4. Siswa mengikuti mata pelajaran tidak lebih dari rutinitas untuk mengisi
daftar absensi, mencari nilai tanpa diiringi kesadaran untuk menambah
wawasan dan keterampilan sehingga tidak memenuhi standar KKM sekolah.
1.3 Pembatasan Masalah
Berdasarkan latar belakang dan identifikasi masalah dalam penelitian ini, maka
perlu adanya batasan masalah. Untuk mempermudah dalam menjawab semua
pertanyaan penelitian, maka permasalahan penelitian ini dibatasi beberapa hal.
Pembatasan masalah dalam penelitian ini yaitu:
1. Model pembelajaran yang digunakan yaitu model pembelajaran kooperatif
tipe TSTS dan konvensional.
2. Tujuan yang diteliti yaitu untuk meningkatkan hasil belajar siswa pada
ranah kognitif.
10
3. Materi yang digunakan yaitu persiapan dan proses proklamasi kemerdekaam
Indonesia sebagai pintu gerbang pembangunan.
4. Populasi penelitian yang yaitu siswa kelas VIII SMPN 3 Kebumen tahun
pelajaran 2016/2017.
1.4 Rumusan Masalah
Permasalahan yang dijadikan bahan dalam penelitian ini selanjutnya dirumuskan
sebagai berikut. Adakah perbedaan penggunaan model pembelajaran kooperatif
tipe Two Stay Two Stray (TSTS) dan konvensional terhadap hasil belajar siswa
pada mata pelajaran IPS kelas VIII SMPN 3 Kebumen?
1.5 Tujuan Penelitian
Penelitian ini bertujuan untuk mengetahui perbedaan penggunaan model
pembelajaran kooperatif tipe Two Stay Two Stray (TSTS) dan konvensional
terhadap hasil belajar siswa pada mata pelajaran IPS kelas VIII SMPN 3
Kebumen.
1.6 Manfaat Penelitian
Hasil dari penelitian ini diharapkan bisa memberikan kontribusi dalam
meningkatkan pembelajaran mata pelajaran IPS khususnya pada KBM di kelas
VIII SMPN 3 Kebumen. Adapun manfaat yang diharapkan dari penelitian ini
diantaranya:
11
1.6.1 Manfaat Teoritis
Secara teoritis, penelitian ini diharapkan dapat menambah wawasan khususnya
dalam bidang ilmu pendidikan serta lebih membantu memahami teori-teori
tentang penggunaan metode pembelajaran untuk meningkatkan hasil belajar
siswa.
1.6.2 Manfaat Praktis
Penelitian ini diharapkan memberikan manfaat bagi banyak pihak yaitu guru,
siswa, dan sekolah.
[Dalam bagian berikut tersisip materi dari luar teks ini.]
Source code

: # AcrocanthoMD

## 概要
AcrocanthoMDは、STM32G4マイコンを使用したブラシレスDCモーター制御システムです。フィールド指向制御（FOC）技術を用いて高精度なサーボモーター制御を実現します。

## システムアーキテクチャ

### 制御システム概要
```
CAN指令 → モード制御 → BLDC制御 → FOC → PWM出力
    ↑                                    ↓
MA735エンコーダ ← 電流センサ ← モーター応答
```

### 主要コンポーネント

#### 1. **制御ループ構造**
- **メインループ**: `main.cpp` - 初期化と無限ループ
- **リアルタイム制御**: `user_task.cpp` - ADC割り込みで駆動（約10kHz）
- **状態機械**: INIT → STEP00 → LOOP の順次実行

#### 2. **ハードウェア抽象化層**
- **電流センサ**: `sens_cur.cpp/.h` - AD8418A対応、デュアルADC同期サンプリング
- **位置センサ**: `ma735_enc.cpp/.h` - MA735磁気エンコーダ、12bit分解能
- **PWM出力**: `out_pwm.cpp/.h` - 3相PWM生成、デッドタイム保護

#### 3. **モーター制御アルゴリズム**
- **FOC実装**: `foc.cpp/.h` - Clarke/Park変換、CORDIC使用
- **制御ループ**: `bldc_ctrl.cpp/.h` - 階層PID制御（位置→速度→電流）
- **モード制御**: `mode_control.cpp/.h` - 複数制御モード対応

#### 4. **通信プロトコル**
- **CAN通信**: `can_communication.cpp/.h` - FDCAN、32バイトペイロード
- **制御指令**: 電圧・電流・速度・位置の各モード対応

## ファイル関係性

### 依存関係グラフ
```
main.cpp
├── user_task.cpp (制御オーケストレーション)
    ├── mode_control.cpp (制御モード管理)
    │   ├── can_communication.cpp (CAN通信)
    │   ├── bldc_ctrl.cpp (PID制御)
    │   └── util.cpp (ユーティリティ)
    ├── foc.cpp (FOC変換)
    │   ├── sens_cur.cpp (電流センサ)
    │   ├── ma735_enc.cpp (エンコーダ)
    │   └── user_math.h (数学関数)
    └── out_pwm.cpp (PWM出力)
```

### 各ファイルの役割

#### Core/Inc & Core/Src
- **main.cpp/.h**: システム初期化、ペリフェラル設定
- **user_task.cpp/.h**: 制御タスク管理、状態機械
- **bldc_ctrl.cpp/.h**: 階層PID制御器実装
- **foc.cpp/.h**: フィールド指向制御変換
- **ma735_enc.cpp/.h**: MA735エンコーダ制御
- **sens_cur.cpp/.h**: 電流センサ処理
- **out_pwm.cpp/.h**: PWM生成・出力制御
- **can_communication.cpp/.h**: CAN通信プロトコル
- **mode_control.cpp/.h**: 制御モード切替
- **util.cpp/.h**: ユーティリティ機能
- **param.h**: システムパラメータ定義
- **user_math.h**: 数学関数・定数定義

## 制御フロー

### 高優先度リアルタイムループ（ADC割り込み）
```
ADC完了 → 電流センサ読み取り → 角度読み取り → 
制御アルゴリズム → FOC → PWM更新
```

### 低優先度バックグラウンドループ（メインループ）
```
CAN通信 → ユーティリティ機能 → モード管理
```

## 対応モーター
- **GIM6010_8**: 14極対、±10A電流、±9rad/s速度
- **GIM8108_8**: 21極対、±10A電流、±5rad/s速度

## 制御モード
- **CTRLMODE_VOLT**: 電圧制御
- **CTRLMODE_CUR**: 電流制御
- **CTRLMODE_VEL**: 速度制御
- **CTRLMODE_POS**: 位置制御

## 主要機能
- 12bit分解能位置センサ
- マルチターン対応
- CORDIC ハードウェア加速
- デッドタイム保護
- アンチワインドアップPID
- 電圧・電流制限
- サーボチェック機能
Ketiga manfaat di atas akan dijelaskan sebagai berikut:
1. Bagi Guru
Penelitian ini dapat digunakan sebagai bahan referensi atau masukan model
pembelajaran yang efektif untuk meningkatkan hasil belajar siswa.
2. Bagi Siswa
Penelitian ini dapat digunakan sebagai pedoman dalam melaksanakan
kegiatan belajar mengajar dengan model pembelajaran kooperatif agar dapat
berjalan lebih efektif.
3. Bagi Sekolah
Penelitian ini dapat memperkaya dan melengkapi hasil-hasil penelitian yang
telah dilakukan guru-guru lain serta dapat memberikan kontribusi pada
sekolah dalam rangka perbaikan proses pembelajaran mata pelajaran IPS
sehingga dapat meningkatkan hasil belajar siswa.
12
1.7 Penegasan Istilah
Untuk mempertajam tujuan dari ruang lingkup serta memberikan arah yang jelas
pada pada penelitian ini, maka istilah dalam judul penambahan istilah ini diberi
batasan sebagai berikut:
1.7.1 Model Pembelajaran Two Stay Two Stray (TSTS)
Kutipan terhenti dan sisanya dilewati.